Three specific aims are proposed: (1) Test the hypothesis that CBC stem cells are dynamically regulated by Notch signaling;(2) Test the hypothesis that Notch regulates the ability of quiescent stem cells to repopulate the active cycling stem and progenitor cell pool;(3) Test the hypothesis that Notch signaling regulates cellular differentiatin and stem cell function in human in vitro derived intestinal organoids. These studies are important to further our understanding of the function of different intestinal stem cell population and to characterize the importance of Notch signaling for human intestinal epithelial cell homeostasis. Since current human disease therapies are under design to target the Notch pathway, it is crucial to understand the function of this pathway in the intestine to avoid the intestinal toxicity that can result from systemic disruption of this pathway.
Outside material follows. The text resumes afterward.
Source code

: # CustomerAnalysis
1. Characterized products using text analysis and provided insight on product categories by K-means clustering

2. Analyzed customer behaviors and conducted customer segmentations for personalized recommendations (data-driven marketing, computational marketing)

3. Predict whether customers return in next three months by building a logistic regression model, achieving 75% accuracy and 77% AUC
Intestinal stem cells sustain intestinal tissue, including growth and repair, and provide a potential cellular source for cancers. This project aims to elucidate the role of the Notch signaling pathway in regulating the intestinal stem cell to better understand normal intestinal function in mouse and human as well as the mechanism of intestinal toxicity associated with therapies that target the Notch pathway to treat human disease.